The analysis is an interesting one. You start with the basic premise: forcing the small distribution from a plan before retirement age is generally not permitted without a statutory exception. For ERISA purposes, ERISA Section 203(e) covers this. It specifically permits the mandatory distribution of an accrued benefit of less than $5,000. ERISA does not require the distribution to be in cash, nor that it be accomplished through a rollover. This means that it is permissible to force an in-kind distribution of a “small” annuity contract from the plan under ERISA.
For tax Code purposes, we rely upon one of the basic differences between Sections 401(a) and 403(b): though Section 411(a)(11)(A) prohibits a forced distribution (except, as a practical matter, as provided under Section 401(a)(31)), Section 411 does not apply to 403(b) plans. Section 403(b)(1)(C), on the other hand, only requires that “the employees’ rights under the contract are nonforfeitable.” Any individual 403(b) annuity contract (or custodial account, for that matter) must be, by its terms, nonforfeitable in order to qualify as a 403(b) annuity contract.

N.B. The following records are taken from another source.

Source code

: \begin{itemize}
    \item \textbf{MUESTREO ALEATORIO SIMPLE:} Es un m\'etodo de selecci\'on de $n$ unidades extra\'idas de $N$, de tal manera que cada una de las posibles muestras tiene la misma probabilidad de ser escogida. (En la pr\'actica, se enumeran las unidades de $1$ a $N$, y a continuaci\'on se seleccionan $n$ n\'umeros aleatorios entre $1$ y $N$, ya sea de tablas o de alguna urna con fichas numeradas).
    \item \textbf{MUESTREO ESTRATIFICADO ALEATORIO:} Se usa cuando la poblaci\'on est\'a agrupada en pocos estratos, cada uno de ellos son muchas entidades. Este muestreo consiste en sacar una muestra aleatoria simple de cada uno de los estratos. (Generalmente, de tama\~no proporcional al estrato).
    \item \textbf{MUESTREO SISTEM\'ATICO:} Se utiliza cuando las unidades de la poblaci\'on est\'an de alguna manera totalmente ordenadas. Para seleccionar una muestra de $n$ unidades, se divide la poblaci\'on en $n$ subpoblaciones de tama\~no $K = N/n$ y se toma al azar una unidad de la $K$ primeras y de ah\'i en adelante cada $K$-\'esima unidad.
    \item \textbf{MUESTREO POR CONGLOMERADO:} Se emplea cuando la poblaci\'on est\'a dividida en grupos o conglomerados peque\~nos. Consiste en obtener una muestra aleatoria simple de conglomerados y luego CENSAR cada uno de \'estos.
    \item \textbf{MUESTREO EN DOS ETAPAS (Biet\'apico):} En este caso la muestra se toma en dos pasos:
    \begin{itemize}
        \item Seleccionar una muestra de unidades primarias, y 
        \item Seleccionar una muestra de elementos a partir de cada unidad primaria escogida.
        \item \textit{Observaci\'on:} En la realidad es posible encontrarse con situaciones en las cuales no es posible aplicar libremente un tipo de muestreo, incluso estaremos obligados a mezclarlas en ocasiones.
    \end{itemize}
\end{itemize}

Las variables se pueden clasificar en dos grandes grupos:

Therefore, making a distribution of a small annuity contract is a viable alternative to Section 401(a)(31). Note that ERISA Section 203(e) will not apply to governmental and church 403(b)plans — which also raises the possibility of forcing out larger amounts. You do not save on the Form 5500 and audit fees (there are none), but it offers some interesting planning opportunities for plan sponsors.

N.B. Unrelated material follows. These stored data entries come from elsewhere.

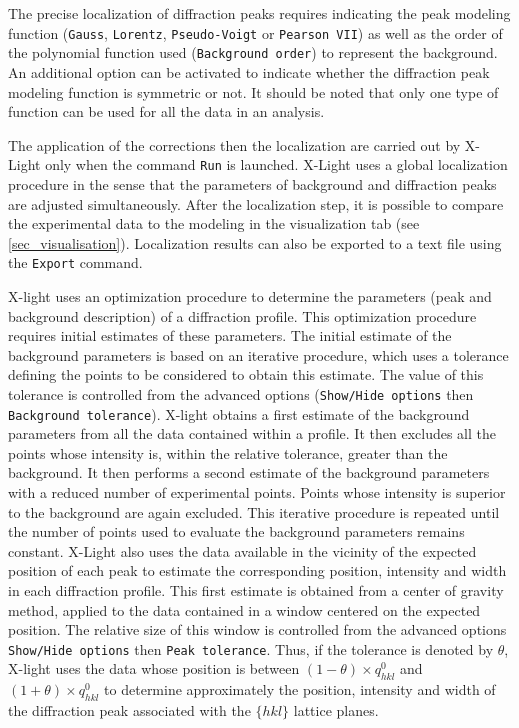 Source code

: \documentclass[french,a4paper]{report}
\begin{document}
The precise localization of diffraction peaks requires indicating the peak modeling function (\texttt{Gauss}, \texttt{Lorentz}, \texttt{Pseudo-Voigt} or \texttt{Pearson VII}) as well as the order of the polynomial function used (\texttt{Background order}) to represent the background. An additional option can be activated to indicate whether the diffraction peak modeling function is symmetric or not. It should be noted that only one type of function can be used for all the data in an analysis.

The application of the corrections then the localization are carried out by X-Light only when the command \texttt{Run} is launched. X-Light uses a global localization procedure in the sense that the parameters of background and diffraction peaks are adjusted simultaneously. After the localization step, it is possible to compare the experimental data to the modeling in the visualization tab (see \ref{sec_visualisation}). Localization results can also be exported to a text file using the \texttt{Export} command.

X-light uses an optimization procedure to determine the parameters (peak and background description) of a diffraction profile. This optimization procedure requires initial estimates of these parameters. The initial estimate of the background parameters is based on an iterative procedure, which uses a tolerance defining the points to be considered to obtain this estimate. The value of this tolerance is controlled from the advanced options (\texttt{Show/Hide options} then \texttt{Background tolerance}). X-light obtains a first estimate of the background parameters from all the data contained within a profile. It then excludes all the points whose intensity is, within the relative tolerance, greater than the background. It then performs a second estimate of the background parameters with a reduced number of experimental points. Points whose intensity is superior to the background are again excluded. This iterative procedure is repeated until the number of points used to evaluate the background parameters remains constant. X-Light also uses the data available in the vicinity of the expected position of each peak to estimate the corresponding position, intensity and width in each diffraction profile. This first estimate is obtained from a center of gravity method, applied to the data contained in a window centered on the expected position. The relative size of this window is controlled from the advanced options \texttt{Show/Hide options} then \texttt{Peak tolerance}. Thus, if the tolerance is denoted by $\theta$, X-light uses the data whose position is between $(1-\theta)\times q^0_{hkl}$ and $(1+\theta)\times q^0_{hkl}$ to determine approximately the position, intensity and width of the diffraction peak associated with the $\{hkl\}$ lattice planes.
\end{document}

There are a few details to make this all work, of course, (for example, a plan document would want both Section 401(a)(31) and the above machination) and the IRS is still resisting treating custodial accounts as annuity contracts for distribution purposes. But at least the rules are forcing us to take a fresh look at rules for which we have otherwise fallen into “conventional wisdom” in our dealings.
Robert Toth is Principal, Law Office of Robert J. Toth, Jr., LLC.